Erst im Jänner hatte ein Gerichtsurteil mit der Begründung „kulturbedingte Affekthandlung“ für heftige Diskussion gesorgt: Ein Mann hatte versucht, seine scheidungswillige Frau mit Dutzenden Messerstichen in den Kopf und einer anschließenden Attacke mit einem Stahlrohr zu töten. Das Gericht stellte eine „allgemein begreifliche, heftige Gemütsbewegung“ fest und wies – quasi als Milderungsgrund – auf den Migrationshintergrund des Täters hin. Die Wogen gingen hoch und Justizministerin Claudia Bandion-Ortner empfahl, dass der ethnische Hintergrund von Tätern außer Acht zu lassen sei.
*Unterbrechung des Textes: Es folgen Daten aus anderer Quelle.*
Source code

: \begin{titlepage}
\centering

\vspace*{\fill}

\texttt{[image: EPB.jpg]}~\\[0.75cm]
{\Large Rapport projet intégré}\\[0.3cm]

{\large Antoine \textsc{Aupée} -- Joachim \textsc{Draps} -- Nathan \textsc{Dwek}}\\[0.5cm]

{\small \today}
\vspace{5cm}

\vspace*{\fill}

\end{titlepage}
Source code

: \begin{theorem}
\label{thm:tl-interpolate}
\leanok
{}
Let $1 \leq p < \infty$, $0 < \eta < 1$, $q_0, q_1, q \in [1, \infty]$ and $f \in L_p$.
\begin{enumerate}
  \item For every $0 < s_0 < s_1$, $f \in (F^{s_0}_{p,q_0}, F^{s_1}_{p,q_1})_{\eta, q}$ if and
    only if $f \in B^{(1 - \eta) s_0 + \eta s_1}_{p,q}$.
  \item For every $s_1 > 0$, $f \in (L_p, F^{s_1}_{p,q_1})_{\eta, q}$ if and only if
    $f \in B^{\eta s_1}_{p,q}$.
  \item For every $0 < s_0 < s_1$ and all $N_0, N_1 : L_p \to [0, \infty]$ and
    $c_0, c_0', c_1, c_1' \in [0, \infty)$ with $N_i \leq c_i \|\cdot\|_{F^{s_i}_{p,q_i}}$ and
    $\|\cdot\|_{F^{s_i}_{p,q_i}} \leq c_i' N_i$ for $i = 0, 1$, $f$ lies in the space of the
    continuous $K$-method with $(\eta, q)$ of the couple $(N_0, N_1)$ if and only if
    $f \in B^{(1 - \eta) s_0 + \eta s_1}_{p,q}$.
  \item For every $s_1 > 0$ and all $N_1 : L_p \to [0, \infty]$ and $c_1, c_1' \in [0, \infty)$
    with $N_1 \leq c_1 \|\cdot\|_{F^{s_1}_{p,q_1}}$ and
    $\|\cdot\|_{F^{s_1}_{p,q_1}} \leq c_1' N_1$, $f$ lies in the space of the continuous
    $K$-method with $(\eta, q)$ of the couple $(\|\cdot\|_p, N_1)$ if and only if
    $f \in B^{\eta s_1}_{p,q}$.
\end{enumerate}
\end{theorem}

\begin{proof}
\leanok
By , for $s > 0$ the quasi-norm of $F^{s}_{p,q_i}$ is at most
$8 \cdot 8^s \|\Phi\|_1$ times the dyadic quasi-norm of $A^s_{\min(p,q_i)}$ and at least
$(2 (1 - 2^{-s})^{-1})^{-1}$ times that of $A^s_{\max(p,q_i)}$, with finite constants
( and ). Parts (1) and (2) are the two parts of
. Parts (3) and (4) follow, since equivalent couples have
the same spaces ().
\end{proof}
Es ist der Begriff „Ehrenmord“, der in den Medien längst zum Ausdruck für eine frauenverachtende Parallelgesellschaft geworden ist und mit dem schnell die türkische Gemeinschaft über einen Kamm geschert wird. Dem Thema beizukommen, ohne eine Kultur pauschal zu be- und verurteilen, gelingt der österreichischen Regisseurin Feo Aladag in ihrem Spielfilmdebüt „Die Fremde“: Die junge Deutschtürkin Umay (Sibel Kekilli) ist mit ihrem kleinen Sohn Cem zurück zu ihren Eltern nach Berlin geflüchtet. Ihre von Gewaltattacken geprägte Ehe in Istanbul will sie scheiden lassen. Umay ist nicht explizit modern oder progressiv, sie ist ganz normal in ihrem Wunsch nach selbstbestimmtem Leben und Familienglück.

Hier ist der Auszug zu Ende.